Git Product home page Git Product logo

eva_assignment_12's Introduction

Assignment 12

mc.ai

  • Goal is to get 94% accuracy on cifar10 in 2 minutes is the goal.

  • cifar10 is a dataset of images of size 32x32 belonging to 10 classes.

  • Uses DavidNet.

  • They use fenwicks library which is custom written by David.

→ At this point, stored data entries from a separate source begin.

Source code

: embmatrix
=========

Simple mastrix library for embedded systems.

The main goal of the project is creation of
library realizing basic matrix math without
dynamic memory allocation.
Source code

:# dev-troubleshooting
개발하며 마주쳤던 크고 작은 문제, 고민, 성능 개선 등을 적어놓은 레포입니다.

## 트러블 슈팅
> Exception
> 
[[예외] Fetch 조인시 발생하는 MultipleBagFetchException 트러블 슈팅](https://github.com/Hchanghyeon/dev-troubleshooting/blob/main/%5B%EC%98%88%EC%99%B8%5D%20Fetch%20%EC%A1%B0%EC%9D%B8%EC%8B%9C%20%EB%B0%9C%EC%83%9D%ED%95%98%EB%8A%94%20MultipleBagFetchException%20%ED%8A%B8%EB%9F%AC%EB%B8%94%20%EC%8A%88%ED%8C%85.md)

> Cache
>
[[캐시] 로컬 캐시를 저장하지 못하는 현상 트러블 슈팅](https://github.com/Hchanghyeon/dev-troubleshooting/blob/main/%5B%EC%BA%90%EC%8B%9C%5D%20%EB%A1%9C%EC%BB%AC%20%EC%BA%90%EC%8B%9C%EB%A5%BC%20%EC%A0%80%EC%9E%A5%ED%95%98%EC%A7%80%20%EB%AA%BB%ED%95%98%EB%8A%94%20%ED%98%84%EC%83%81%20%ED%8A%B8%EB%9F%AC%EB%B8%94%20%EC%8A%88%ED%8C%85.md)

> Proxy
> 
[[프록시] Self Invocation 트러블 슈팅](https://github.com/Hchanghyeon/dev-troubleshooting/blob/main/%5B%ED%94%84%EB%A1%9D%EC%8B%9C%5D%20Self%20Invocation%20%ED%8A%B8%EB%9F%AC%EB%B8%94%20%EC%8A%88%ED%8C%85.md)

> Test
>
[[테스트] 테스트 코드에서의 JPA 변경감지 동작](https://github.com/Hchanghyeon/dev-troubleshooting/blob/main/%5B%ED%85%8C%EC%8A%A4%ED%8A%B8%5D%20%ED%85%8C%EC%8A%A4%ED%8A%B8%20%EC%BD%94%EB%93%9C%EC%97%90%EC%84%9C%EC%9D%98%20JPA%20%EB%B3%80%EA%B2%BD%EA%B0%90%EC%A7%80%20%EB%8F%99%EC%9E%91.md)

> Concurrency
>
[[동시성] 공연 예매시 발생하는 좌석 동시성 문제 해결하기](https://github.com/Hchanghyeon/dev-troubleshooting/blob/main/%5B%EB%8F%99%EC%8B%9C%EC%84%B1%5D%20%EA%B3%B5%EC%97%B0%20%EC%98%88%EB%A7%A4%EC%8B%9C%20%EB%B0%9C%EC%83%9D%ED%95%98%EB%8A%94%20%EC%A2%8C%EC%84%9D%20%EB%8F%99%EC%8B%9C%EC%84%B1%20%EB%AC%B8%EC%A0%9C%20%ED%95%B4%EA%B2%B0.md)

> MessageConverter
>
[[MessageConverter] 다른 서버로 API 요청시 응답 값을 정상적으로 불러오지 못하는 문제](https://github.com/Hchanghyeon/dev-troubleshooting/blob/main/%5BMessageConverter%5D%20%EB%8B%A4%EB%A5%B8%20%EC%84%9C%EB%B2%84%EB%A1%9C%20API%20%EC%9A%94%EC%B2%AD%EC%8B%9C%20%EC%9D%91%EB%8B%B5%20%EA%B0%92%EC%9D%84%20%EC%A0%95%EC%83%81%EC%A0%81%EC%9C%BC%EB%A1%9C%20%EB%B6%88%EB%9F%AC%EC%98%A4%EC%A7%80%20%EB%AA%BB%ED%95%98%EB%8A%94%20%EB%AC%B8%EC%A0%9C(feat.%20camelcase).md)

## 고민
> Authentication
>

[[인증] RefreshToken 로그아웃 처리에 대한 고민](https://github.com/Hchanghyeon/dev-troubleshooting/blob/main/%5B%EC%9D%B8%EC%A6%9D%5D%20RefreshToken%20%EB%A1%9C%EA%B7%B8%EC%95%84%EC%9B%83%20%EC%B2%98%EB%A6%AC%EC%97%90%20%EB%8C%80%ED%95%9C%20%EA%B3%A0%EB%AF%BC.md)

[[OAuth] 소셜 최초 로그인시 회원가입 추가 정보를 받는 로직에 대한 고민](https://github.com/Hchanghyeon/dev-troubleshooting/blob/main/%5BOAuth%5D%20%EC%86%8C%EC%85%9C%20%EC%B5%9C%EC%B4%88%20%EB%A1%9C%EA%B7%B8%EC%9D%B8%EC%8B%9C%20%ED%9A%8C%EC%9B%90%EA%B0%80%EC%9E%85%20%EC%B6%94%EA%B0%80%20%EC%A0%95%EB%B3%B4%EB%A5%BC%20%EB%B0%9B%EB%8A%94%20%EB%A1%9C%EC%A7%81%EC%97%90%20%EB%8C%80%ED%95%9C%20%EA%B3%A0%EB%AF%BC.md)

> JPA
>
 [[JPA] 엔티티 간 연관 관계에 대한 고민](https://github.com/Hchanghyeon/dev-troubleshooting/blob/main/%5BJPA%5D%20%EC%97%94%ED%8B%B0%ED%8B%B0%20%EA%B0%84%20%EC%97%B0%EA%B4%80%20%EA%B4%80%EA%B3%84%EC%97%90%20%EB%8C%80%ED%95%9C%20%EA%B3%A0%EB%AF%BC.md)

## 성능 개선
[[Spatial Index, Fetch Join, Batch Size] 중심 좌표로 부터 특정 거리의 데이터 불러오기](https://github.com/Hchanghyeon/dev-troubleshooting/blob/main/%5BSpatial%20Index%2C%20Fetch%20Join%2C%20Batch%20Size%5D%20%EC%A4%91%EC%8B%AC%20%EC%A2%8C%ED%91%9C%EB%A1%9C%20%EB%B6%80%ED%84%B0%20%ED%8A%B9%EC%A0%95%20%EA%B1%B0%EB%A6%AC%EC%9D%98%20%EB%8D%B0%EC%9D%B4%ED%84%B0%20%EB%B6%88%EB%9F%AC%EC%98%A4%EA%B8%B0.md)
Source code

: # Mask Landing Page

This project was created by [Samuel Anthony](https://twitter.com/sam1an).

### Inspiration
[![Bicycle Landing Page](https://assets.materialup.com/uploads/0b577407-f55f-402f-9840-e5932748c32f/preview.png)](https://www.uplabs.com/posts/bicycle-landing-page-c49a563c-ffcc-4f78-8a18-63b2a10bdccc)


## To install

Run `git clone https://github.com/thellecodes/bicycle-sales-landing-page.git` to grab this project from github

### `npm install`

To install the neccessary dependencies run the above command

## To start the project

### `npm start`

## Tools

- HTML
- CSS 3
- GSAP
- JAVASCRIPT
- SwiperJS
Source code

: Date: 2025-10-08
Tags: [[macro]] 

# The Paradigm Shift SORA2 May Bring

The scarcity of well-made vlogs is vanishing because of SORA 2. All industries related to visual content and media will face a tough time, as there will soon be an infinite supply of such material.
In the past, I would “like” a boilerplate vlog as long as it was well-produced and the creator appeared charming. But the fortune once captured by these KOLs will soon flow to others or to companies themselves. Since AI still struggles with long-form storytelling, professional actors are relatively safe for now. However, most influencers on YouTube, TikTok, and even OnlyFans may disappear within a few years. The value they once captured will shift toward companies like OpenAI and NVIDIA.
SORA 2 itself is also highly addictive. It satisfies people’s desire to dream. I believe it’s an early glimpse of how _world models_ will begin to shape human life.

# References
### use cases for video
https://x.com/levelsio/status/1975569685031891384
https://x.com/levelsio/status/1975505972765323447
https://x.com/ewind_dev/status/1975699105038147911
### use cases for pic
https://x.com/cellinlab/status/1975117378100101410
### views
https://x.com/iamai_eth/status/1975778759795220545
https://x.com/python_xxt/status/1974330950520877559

  • You can install fenwicks library as :

    if tf.gfile.Exists('./fenwicks'):
     tf.gfile.DeleteRecursively('./fenwicks')
    !git clone https://github.com/fenwickslab/fenwicks.git

setting up

  • First import the fenwicks library and setup its backend GPU.
import fenwicks as fenwicks
fw.colab_tpu.setup_gcs()
  • Set up hyperparameters

    BATCH_SIZE = 512 #@param ["512", "256", "128"] {type:"raw"}
    MOMENTUM = 0.9 #@param ["0.9", "0.95", "0.975"] {type:"raw"}
    WEIGHT_DECAY = 0.000125 #@param ["0.000125", "0.00025", "0.0005"] {type:"raw"}
    LEARNING_RATE = 0.4 #@param ["0.4", "0.2", "0.1"] {type:"raw"}
    EPOCHS = 24 #@param {type:"slider", min:0, max:100, step:1}
    WARMUP = 5 #@param {type:"slider", min:0, max:24, step:1}
    
    BUCKET = 'gs://gs_colab'
    PROJECT = 'cifar10'
  • These hyper parameter values are all taken from David net implementation.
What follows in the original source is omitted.